What do an elephant and a light bulb have in common? They’re both logos for jotting down your thoughts to help you remember or process them later. There’s much good to say about writing notes by hand, but if you’re into digital note-taking, then there are several good options to talk about. The one I wanna focus on is Google Keep (the light bulb!), because as much as I like Evernote (the elephant!), I keep coming back to Keep (you know I had to do that).
Weighing The Two
Last year when I ditched my iPad and switched to Chromebook, I upended my workflow. I had used Apple Notes and Ulysses to write all my “stuffs.” Both were great, but they were pretty much Apple-only. And when you go Chrome, you’re going Google
The first obvious new choice for my notes was Google Keep. But its differences from most digital notes apps made the transition uncomfortable. Or maybe not noteworthy. So, for journaling, I ended up settling with Journey
. And for the rest of my note-taking, I landed on Evernote
. I was so enamored with Evernote, I blogged about it
After the shiny newness of Evernote wore off, I began to encounter some challenges. First, as I wrote my draft of a Novella for NaNoWriMo, I had quite a bit of frustration with simply typing into the Evernote web app. The cursor would jump randomly and inexplicably to the top of the page or seem to disappear for a moment. My flow of writing would derail. After this happened across many days, my confidence in Evernote’s reliability was shaken.
The other thing about Evernote that trips me up are the multiple interfaces. The web interface has three possible setups: an old one, a new “Classic Editor” one, and a beta version of that. Then there’s the Android app sprawled out on my Chromebook. Finally, there’s the iPhone app version. Not only do they look quite different from one another, they do not have feature parity! One version will have “word count,” for example, but another won’t. So I had trouble sticking to one version.
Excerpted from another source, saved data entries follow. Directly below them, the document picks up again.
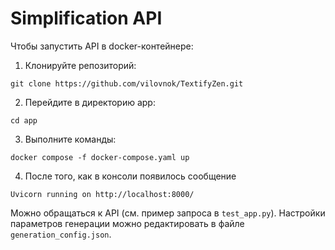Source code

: # Simplification API
Чтобы запустить API в docker-контейнере:
1. Клонируйте репозиторий: 
```commandline
git clone https://github.com/vilovnok/TextifyZen.git
```
2. Перейдите в директорию app: 
```commandline
cd app
```
3. Выполните команды: 
``` commandline
docker compose -f docker-compose.yaml up 
```
4. После того, как в консоли появилось сообщение
```commandline
Uvicorn running on http://localhost:8000/
```
Можно обращаться к API (см. пример запроса в `test_app.py`).
Настройки параметров генерации можно редактировать в файле `generation_config.json`.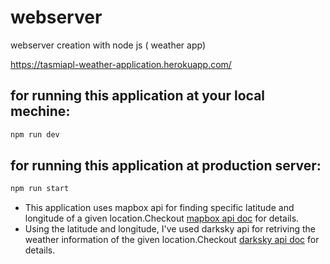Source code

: # webserver
webserver creation with node js ( weather app)

https://tasmiapl-weather-application.herokuapp.com/

## for running this application at your local mechine:
 ```bash
 npm run dev
 ```
## for running this application at production server:
 ```bash
 npm run start
 ```
 
 * This application uses mapbox api for finding specific latitude and longitude of a given location.Checkout [mapbox api doc](https://docs.mapbox.com/api/) for details.
 * Using the latitude and longitude, I've used darksky api for retriving the weather information of the given location.Checkout [darksky api doc](https://darksky.net/dev/docs) for details.

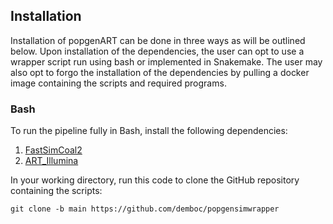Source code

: ## Installation 

Installation of popgenART can be done in three ways as will be outlined below. Upon installation of the dependencies, the user can opt to use a wrapper script run using bash or implemented in Snakemake. The user may also opt to forgo the installation of the dependencies by pulling a docker image containing the scripts and required programs. 

### Bash
To run the pipeline fully in Bash, install the following dependencies:
1. [FastSimCoal2](https://cmpg.unibe.ch/software/fastsimcoal28/)
2. [ART_Illumina](https://www.niehs.nih.gov/research/resources/software/biostatistics/art)

In your working directory, run this code to clone the GitHub repository containing the scripts:
```
git clone -b main https://github.com/demboc/popgensimwrapper
```
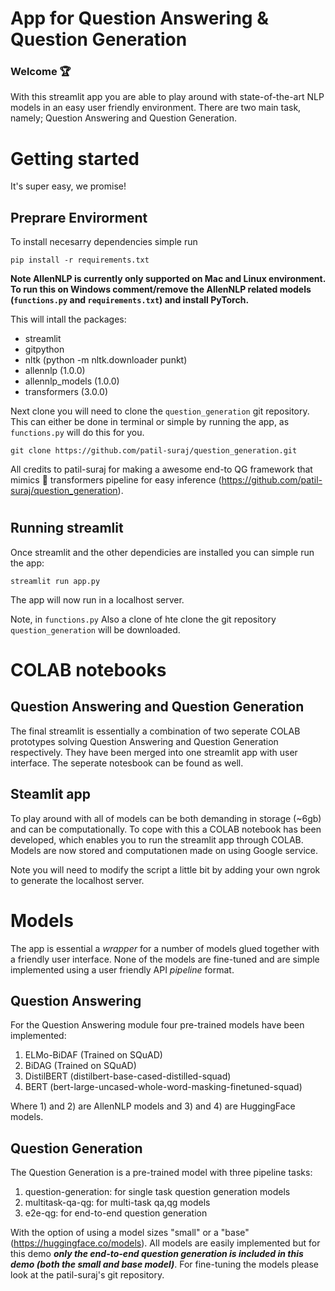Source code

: # App for Question Answering & Question Generation

### Welcome 🏆
With this streamlit app you are able to play around with state-of-the-art NLP models in an easy user friendly environment. There are two main task, namely; Question Answering and Question Generation. 

# Getting started 
It's super easy, we promise!

## Preprare Envirorment
To install necesarry dependencies simple run
```
pip install -r requirements.txt
```
**Note AllenNLP is currently only supported on Mac and Linux environment. To run this on Windows comment/remove the AllenNLP related models (```functions.py``` and ```requirements.txt```) and install PyTorch.**

This will intall the packages: 
- streamlit 
- gitpython
- nltk (python -m nltk.downloader punkt)
- allennlp (1.0.0)
- allennlp_models (1.0.0)
- transformers (3.0.0)

Next clone you will need to clone the ```question_generation``` git repository. This can either be done in terminal or simple by running the app, as ```functions.py``` will do this for you.

```
git clone https://github.com/patil-suraj/question_generation.git
```

All credits to patil-suraj for making a awesome end-to QG framework that mimics 🤗 transformers pipeline for easy inference (https://github.com/patil-suraj/question_generation). 

# ##############################################################################

## Running streamlit 

Once streamlit and the other dependicies are installed you can simple run the app:
```
streamlit run app.py
```

The app will now run in a localhost server.

Note, in ```functions.py``` Also a clone of hte clone the git repository `question_generation` will be downloaded. 

# ##############################################################################

# COLAB notebooks

## Question Answering and Question Generation
The final streamlit is essentially a combination of two seperate COLAB prototypes solving Question Answering and Question Generation respectively. They have been merged into one streamlit app with user interface. The seperate notesbook can be found as well. 

## Steamlit app
To play around with all of models can be both demanding in storage (~6gb) and can be computationally. To cope with this a COLAB notebook has been developed, which enables you to run the streamlit app through COLAB. Models are now stored and computationen made on using Google service. 

Note you will need to modify the script a little bit by adding your own ngrok to generate the localhost server.

# ##############################################################################

# Models
The app is essential a *wrapper* for a number of models glued together with a friendly user interface. None of the models are fine-tuned and are simple implemented using a user friendly API *pipeline* format.

## Question Answering
For the Question Answering module four pre-trained models have been implemented:
1. ELMo-BiDAF (Trained on SQuAD) 
2. BiDAG (Trained on SQuAD)
3. DistilBERT (distilbert-base-cased-distilled-squad)
4. BERT (bert-large-uncased-whole-word-masking-finetuned-squad)

Where 1) and 2) are AllenNLP models and 3) and 4) are HuggingFace models. 

## Question Generation
The Question Generation is a pre-trained model with three pipeline tasks:
1. question-generation: for single task question generation models
2. multitask-qa-qg: for multi-task qa,qg models
3. e2e-qg: for end-to-end question generation

With the option of using a model sizes "small" or a "base" (https://huggingface.co/models). All models are easily implemented but for this demo ***only the end-to-end question generation is included in this demo (both the small and base model)***. For fine-tuning the models please look at the patil-suraj's git repository.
Over several months of using Evernote, Google Keep was ever present on my Chromebook and iPhone. For certain types of notes, Keep works best. Mostly, it excels at short temporary notes like digital Post-It notes. Also checkbox lists! That makes Keep sticky. It’s simplicity gives it utility. So I kind of ended up using Keep and Evernote, plus Journey, to record my thoughts. Of course, I also use Google Docs for blog drafts. This spread of apps and services is a bit much.
I don’t know if it’s Keep’s simplicity or something else; somehow I kept getting drawn to it. Weird? Maybe. But true. Keep’s simple interface is totally consistent across my iPhone and Chromebook: web app, iOS app, Android app. And although Keep is simple, it has some super handy and powerful features. But maybe the biggest advantage it employs is its omnipresence – its integration into Google’s other apps.
When in Google Calendar, or Gmail, or Docs, you will also find Keep. Off to the right side, in a consistent and persistent slide out column, Google Keep’s notes appear. You can read or copy text from them and vice versa. One surprising ability lets you save an email from Gmail into a Keep note as an attachment. One more great feature lets you automatically turn your Keep notes into Google Docs. Like I said, super useful stuff!
So I found myself at a strange yet not surprising switch on the track. Stay on the Evernote train, or go all aboard the Keep locomotive. Using both is simply too much for me. I need simpler. And while Google is notorious for killing off some of its products or services, I believe Keep has proven to be an indispensable part of Google’s platform and is here for the long haul.
The Evernote app is still on my iPhone and Chromebook. But I’ve slowly started to transition fully to keeping all my notes in Keep. But it’s hard to let Evernote go because it still has many strengths. Yet this is what I do. I try different techy things, I rely on some for a long time, then I switch things up, keep things fresh. For now, Keep is a keeper.